- [ASSIGNMENT]:
Every record here must be set down once more, precisely as it reads.
───
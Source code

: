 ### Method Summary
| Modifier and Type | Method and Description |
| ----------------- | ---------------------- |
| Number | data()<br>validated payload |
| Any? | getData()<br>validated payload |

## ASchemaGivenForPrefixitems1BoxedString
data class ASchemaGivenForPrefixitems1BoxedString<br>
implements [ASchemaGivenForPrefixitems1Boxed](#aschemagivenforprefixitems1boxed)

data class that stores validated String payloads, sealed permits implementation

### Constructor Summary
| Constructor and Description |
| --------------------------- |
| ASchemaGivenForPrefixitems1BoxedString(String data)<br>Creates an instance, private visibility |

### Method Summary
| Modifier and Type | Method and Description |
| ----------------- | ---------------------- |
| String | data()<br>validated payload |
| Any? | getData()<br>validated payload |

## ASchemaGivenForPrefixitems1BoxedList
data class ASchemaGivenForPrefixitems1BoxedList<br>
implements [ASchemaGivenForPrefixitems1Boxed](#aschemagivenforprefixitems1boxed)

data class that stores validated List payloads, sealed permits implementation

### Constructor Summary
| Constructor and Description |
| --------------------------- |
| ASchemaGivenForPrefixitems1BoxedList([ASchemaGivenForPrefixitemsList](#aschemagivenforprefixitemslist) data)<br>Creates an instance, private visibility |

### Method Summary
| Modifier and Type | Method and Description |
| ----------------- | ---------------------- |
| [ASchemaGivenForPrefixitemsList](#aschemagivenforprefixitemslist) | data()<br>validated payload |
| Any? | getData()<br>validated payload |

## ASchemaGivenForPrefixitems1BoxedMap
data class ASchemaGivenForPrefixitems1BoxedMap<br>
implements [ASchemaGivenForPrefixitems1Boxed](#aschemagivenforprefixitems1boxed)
───
- [WRITTEN RESPONSE]:
Source code

: ### Method Summary
| Modifier and Type | Method and Description |
| ----------------- | ---------------------- |
| Number | data()<br>validated payload |
| Any? | getData()<br>validated payload |

## ASchemaGivenForPrefixitems1BoxedString
data class ASchemaGivenForPrefixitems1BoxedString<br>
implements [ASchemaGivenForPrefixitems1Boxed](#aschemagivenforprefixitems1boxed)

data class that stores validated String payloads, sealed permits implementation

### Constructor Summary
| Constructor and Description |
| --------------------------- |
| ASchemaGivenForPrefixitems1BoxedString(String data)<br>Creates an instance, private visibility |

### Method Summary
| Modifier and Type | Method and Description |
| ----------------- | ---------------------- |
| String | data()<br>validated payload |
| Any? | getData()<br>validated payload |

## ASchemaGivenForPrefixitems1BoxedList
data class ASchemaGivenForPrefixitems1BoxedList<br>
implements [ASchemaGivenForPrefixitems1Boxed](#aschemagivenforprefixitems1boxed)

data class that stores validated List payloads, sealed permits implementation

### Constructor Summary
| Constructor and Description |
| --------------------------- |
| ASchemaGivenForPrefixitems1BoxedList([ASchemaGivenForPrefixitemsList](#aschemagivenforprefixitemslist) data)<br>Creates an instance, private visibility |

### Method Summary
| Modifier and Type | Method and Description |
| ----------------- | ---------------------- |
| [ASchemaGivenForPrefixitemsList](#aschemagivenforprefixitemslist) | data()<br>validated payload |
| Any? | getData()<br>validated payload |

## ASchemaGivenForPrefixitems1BoxedMap
data class ASchemaGivenForPrefixitems1BoxedMap<br>
implements [ASchemaGivenForPrefixitems1Boxed](#aschemagivenforprefixitems1boxed)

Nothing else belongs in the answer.